If I hit a rock and didn't have the skills to note it's location (or detect and avoid it on a chart in the first place), I would at least avoid the area altogether after the first incident. It makes me shudder to think how many people like this are in charge of vessels! In this case I think throwing technology into the mix might just confuse things even more! Possibly providing a false sense of security while not understanding how to use the technology. You know the old story about the guy who activates the cruise control in his RV and goes into the back for a nap? I never really believed it, but then, hitting the same rock twice and still not knowing where it is? I guess anythings possible!

L124C 03-18-2011 02:50 PM

Quote:

Originally Posted by sailordave (Post 710282)
WTH do you need a freaking GPS for anyway when your destination is in sight? MAYBE if a really thick fog rolls in, but hey, a COMPASS will guide you then too.

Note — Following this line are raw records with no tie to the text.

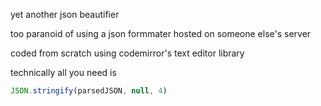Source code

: yet another json beautifier

too paranoid of using a json formmater hosted on someone else's server

coded from scratch using codemirror's text editor library

technically all you need is 

```javascript
JSON.stringify(parsedJSON, null, 4)
```

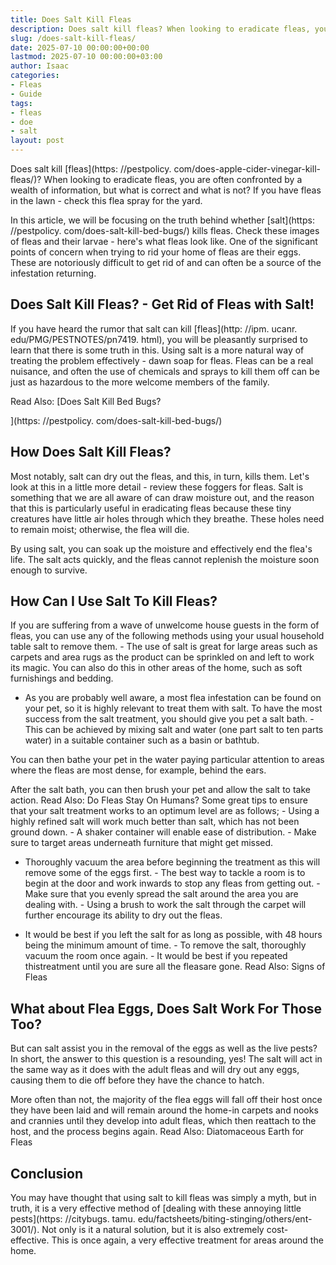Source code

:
 ```yaml
---
title: Does Salt Kill Fleas
description: Does salt kill fleas? When looking to eradicate fleas, you are often confronted by a wealth of information, but what is correct and what is not?
slug: /does-salt-kill-fleas/
date: 2025-07-10 00:00:00+00:00
lastmod: 2025-07-10 00:00:00+03:00
author: Isaac
categories:
- Fleas
- Guide
tags:
- fleas
- doe
- salt
layout: post
---
```


Does salt kill [fleas](https: //pestpolicy. com/does-apple-cider-vinegar-kill-fleas/)? When looking to eradicate fleas, you are often confronted by a wealth of information, but what is correct and what is not? If you have fleas in the lawn - check this flea spray for the yard.

In this article, we will be focusing on the truth behind whether [salt](https: //pestpolicy. com/does-salt-kill-bed-bugs/) kills fleas. Check these images of fleas and their larvae - here's what fleas look like. One of the significant points of concern when trying to rid your home of fleas are their eggs. These are notoriously difficult to get rid of and can often be a source of the infestation returning.

##  Does Salt Kill Fleas? - Get Rid of Fleas with Salt!

If you have heard the rumor that salt can kill [fleas](http: //ipm. ucanr. edu/PMG/PESTNOTES/pn7419. html), you will be pleasantly surprised to learn that there is some truth in this. Using salt is a more natural way of treating the problem effectively - dawn soap for fleas. Fleas can be a real nuisance, and often the use of chemicals and sprays to kill them off can be just as hazardous to the more welcome members of the family.

Read Also: [Does Salt Kill Bed Bugs?

](https: //pestpolicy. com/does-salt-kill-bed-bugs/)

##  How Does Salt Kill Fleas?

Most notably, salt can dry out the fleas, and this, in turn, kills them. Let's look at this in a little more detail - review these foggers for fleas. Salt is something that we are all aware of can draw moisture out, and the reason that this is particularly useful in eradicating fleas because these tiny creatures have little air holes through which they breathe. These holes need to remain moist; otherwise, the flea will die.

By using salt, you can soak up the moisture and effectively end the flea's life. The salt acts quickly, and the fleas cannot replenish the moisture soon enough to survive.

##  How Can I Use Salt To Kill Fleas?

If you are suffering from a wave of unwelcome house guests in the form of fleas, you can use any of the following methods using your usual household table salt to remove them. - The use of salt is great for large areas such as carpets and area rugs as the product can be sprinkled on and left to work its magic. You can also do this in other areas of the home, such as soft furnishings and bedding.

- As you are probably well aware, a most flea infestation can be found on your pet, so it is highly relevant to treat them with salt. To have the most success from the salt treatment, you should give you pet a salt bath. - This can be achieved by mixing salt and water (one part salt to ten parts water) in a suitable container such as a basin or bathtub.

You can then bathe your pet in the water paying particular attention to areas where the fleas are most dense, for example, behind the ears.

After the salt bath, you can then brush your pet and allow the salt to take action. Read Also: Do Fleas Stay On Humans? Some great tips to ensure that your salt treatment works to an optimum level are as follows; - Using a highly refined salt will work much better than salt, which has not been ground down. - A shaker container will enable ease of distribution. - Make sure to target areas underneath furniture that might get missed.

- Thoroughly vacuum the area before beginning the treatment as this will remove some of the eggs first. - The best way to tackle a room is to begin at the door and work inwards to stop any fleas from getting out. - Make sure that you evenly spread the salt around the area you are dealing with. - Using a brush to work the salt through the carpet will further encourage its ability to dry out the fleas.

- It would be best if you left the salt for as long as possible, with 48 hours being the minimum amount of time. - To remove the salt, thoroughly vacuum the room once again. - It would be best if you repeated thistreatment until you are sure all the fleasare gone. Read Also: Signs of Fleas

##  What about Flea Eggs, Does Salt Work For Those Too?

But can salt assist you in the removal of the eggs as well as the live pests? In short, the answer to this question is a resounding, yes! The salt will act in the same way as it does with the adult fleas and will dry out any eggs, causing them to die off before they have the chance to hatch.

More often than not, the majority of the flea eggs will fall off their host once they have been laid and will remain around the home-in carpets and nooks and crannies until they develop into adult fleas, which then reattach to the host, and the process begins again. Read Also: Diatomaceous Earth for Fleas

##  Conclusion

You may have thought that using salt to kill fleas was simply a myth, but in truth, it is a very effective method of [dealing with these annoying little pests](https: //citybugs. tamu. edu/factsheets/biting-stinging/others/ent-3001/). Not only is it a natural solution, but it is also extremely cost-effective. This is once again, a very effective treatment for areas around the home.
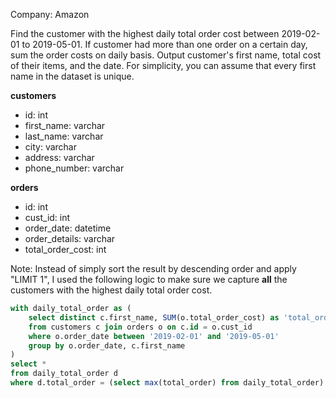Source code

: Company: Amazon

Find the customer with the highest daily total order cost between 2019-02-01 to 2019-05-01. 
If customer had more than one order on a certain day, sum the order costs on daily basis. 
Output customer's first name, total cost of their items, and the date.
For simplicity, you can assume that every first name in the dataset is unique.

**customers**
- id: int
- first_name: varchar
- last_name: varchar
- city: varchar
- address: varchar
- phone_number: varchar

**orders**
- id: int
- cust_id: int
- order_date: datetime
- order_details: varchar
- total_order_cost: int

Note: Instead of simply sort the result by descending order and apply "LIMIT 1", I used the following logic to make sure we capture **all** the customers with the highest daily total order cost.
```sql
with daily_total_order as (
    select distinct c.first_name, SUM(o.total_order_cost) as 'total_order', o.order_date 
    from customers c join orders o on c.id = o.cust_id 
    where o.order_date between '2019-02-01' and '2019-05-01'
    group by o.order_date, c.first_name
)
select *
from daily_total_order d
where d.total_order = (select max(total_order) from daily_total_order) ;
```
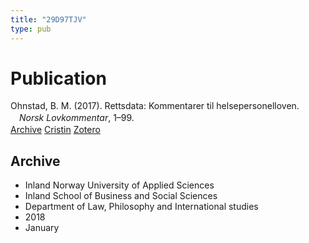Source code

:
 ```yaml
---
title: "29D97TJV"
type: pub
---
```

<h1>Publication</h1>
<article id="csl-bib-container-29D97TJV" class="csl-bib-container">
  <div class="csl-bib-body" style="line-height: 1.35; padding-left: 1em; text-indent:-1em;">
  <div class="csl-entry">Ohnstad, B. M. (2017). Rettsdata: Kommentarer til helsepersonelloven. <i>Norsk Lovkommentar</i>, 1&#x2013;99.</div>
</div>
  <div class="csl-bib-buttons">
    <a href="#taxonomy-article-29D97TJV" class="csl-bib-button">Archive</a>
    <a href="https://app.cristin.no/results/show.jsf?id=1548112" alt="Cristin URL" class="csl-bib-button">Cristin</a>
    <a href="http://zotero.org/groups/5402882/items/29D97TJV" alt="Zotero URL" class="csl-bib-button">Zotero</a>
  </div>
  <div id="csl-bib-meta-container-29D97TJV"></div>
</article>
<div id="csl-bib-meta-29D97TJV" class="csl-bib-meta">
  <article id="taxonomy-article-29D97TJV" class="taxonomy-article">
    <h1>Archive</h1>
    <ul>
      <li>Inland Norway University of Applied Sciences</li>
      <li>Inland School of Business and Social Sciences</li>
      <li>Department of Law, Philosophy and International studies</li>
      <li>2018</li>
      <li>January</li>
    </ul>
  </article>
</div>
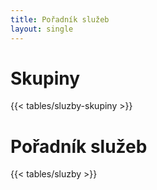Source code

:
 ```yaml
---
title: Pořadník služeb
layout: single
---
```

# Skupiny

{{< tables/sluzby-skupiny >}}

# Pořadník služeb

{{< tables/sluzby >}}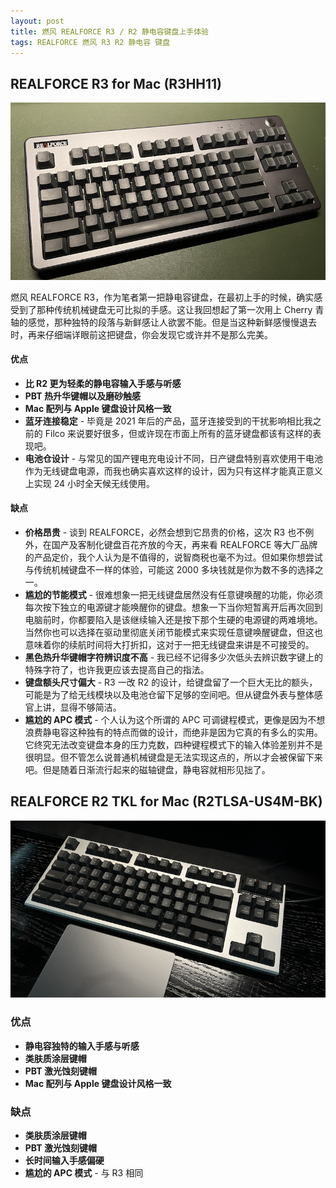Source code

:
 ```yaml
---
layout: post
title: 燃风 REALFORCE R3 / R2 静电容键盘上手体验
tags: REALFORCE 燃风 R3 R2 静电容 键盘
---
```


## REALFORCE R3 for Mac (R3HH11)

![REALFORCE R3 for Mac](/public/images/realforce_r3_for_mac.png "REALFORCE R3 for Mac")

燃风 REALFORCE R3，作为笔者第一把静电容键盘，在最初上手的时候，确实感受到了那种传统机械键盘无可比拟的手感。这让我回想起了第一次用上 Cherry 青轴的感觉，那种独特的段落与新鲜感让人欲罢不能。但是当这种新鲜感慢慢退去时，再来仔细端详眼前这把键盘，你会发现它或许并不是那么完美。

#### 优点

* **比 R2 更为轻柔的静电容输入手感与听感**
* **PBT 热升华键帽以及磨砂触感**
* **Mac 配列与 Apple 键盘设计风格一致**
* **蓝牙连接稳定** - 毕竟是 2021 年后的产品，蓝牙连接受到的干扰影响相比我之前的 Filco 来说要好很多，但或许现在市面上所有的蓝牙键盘都该有这样的表现吧。
* **电池仓设计** - 与常见的国产锂电充电设计不同，日产键盘特别喜欢使用干电池作为无线键盘电源，而我也确实喜欢这样的设计，因为只有这样才能真正意义上实现 24 小时全天候无线使用。

#### 缺点

* **价格昂贵** - 谈到 REALFORCE，必然会想到它昂贵的价格，这次 R3 也不例外，在国产及客制化键盘百花齐放的今天，再来看 REALFORCE 等大厂品牌的产品定价，我个人认为是不值得的，说智商税也毫不为过。但如果你想尝试与传统机械键盘不一样的体验，可能这 2000 多块钱就是你为数不多的选择之一。
* **尴尬的节能模式** - 很难想象一把无线键盘居然没有任意键唤醒的功能，你必须每次按下独立的电源键才能唤醒你的键盘。想象一下当你短暂离开后再次回到电脑前时，你都要陷入是该继续输入还是按下那个生硬的电源键的两难境地。当然你也可以选择在驱动里彻底关闭节能模式来实现任意键唤醒键盘，但这也意味着你的续航时间将大打折扣，这对于一把无线键盘来讲是不可接受的。
* **黑色热升华键帽字符辨识度不高** - 我已经不记得多少次低头去辨识数字键上的特殊字符了，也许我更应该去提高自己的指法。
* **键盘额头尺寸偏大** - R3 一改 R2 的设计，给键盘留了一个巨大无比的额头，可能是为了给无线模块以及电池仓留下足够的空间吧。但从键盘外表与整体感官上讲，显得不够简洁。
* **尴尬的 APC 模式** - 个人认为这个所谓的 APC 可调键程模式，更像是因为不想浪费静电容这种独有的特点而做的设计，而绝非是因为它真的有多么的实用。它终究无法改变键盘本身的压力克数，四种键程模式下的输入体验差别并不是很明显。但不管怎么说普通机械键盘是无法实现这点的，所以才会被保留下来吧。但是随着日渐流行起来的磁轴键盘，静电容就相形见拙了。

## REALFORCE R2 TKL for Mac (R2TLSA-US4M-BK)

![REALFORCE R2 TKL for Mac](/public/images/realforce_r2_for_mac.png "REALFORCE R2 TKL for Mac")

### 优点

* **静电容独特的输入手感与听感**
* **类肤质涂层键帽**
* **PBT 激光蚀刻键帽**
* **Mac 配列与 Apple 键盘设计风格一致**

### 缺点

* **类肤质涂层键帽**
* **PBT 激光蚀刻键帽**
* **长时间输入手感偏硬**
* **尴尬的 APC 模式** - 与 R3 相同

I agree with every point you made sailordave except for this one. A compass does not compensate for the effects of wind or tide on a vessel's course. It simply tells you in which direction the boat is pointed. This reminds me of one of my favorite sayings: "When fog descends, an anchor becomes a navigational device. It keeps you in a place where you are not sinking". I don't have GPS and therefore can't talk about using it in fog. However, I would trust it much more than a Compass. I do have a compass (of course), and anchor. I'll be choosing an anchor in fog. Having SF Bay as my home port, I would have thought fog would have been more of an issue as a recreational skipper than it has been. If it was a frequent issue, I still think my weapon of choice would be radar. Most of my dock mates who have radar say they have rarely, if ever, used it. It's my understanding that this in itself, can be a problem when it is used, as it takes practice to use effectively. If I had to work on the bay,or was cruising, I would have all four "navigational devices" at my disposal.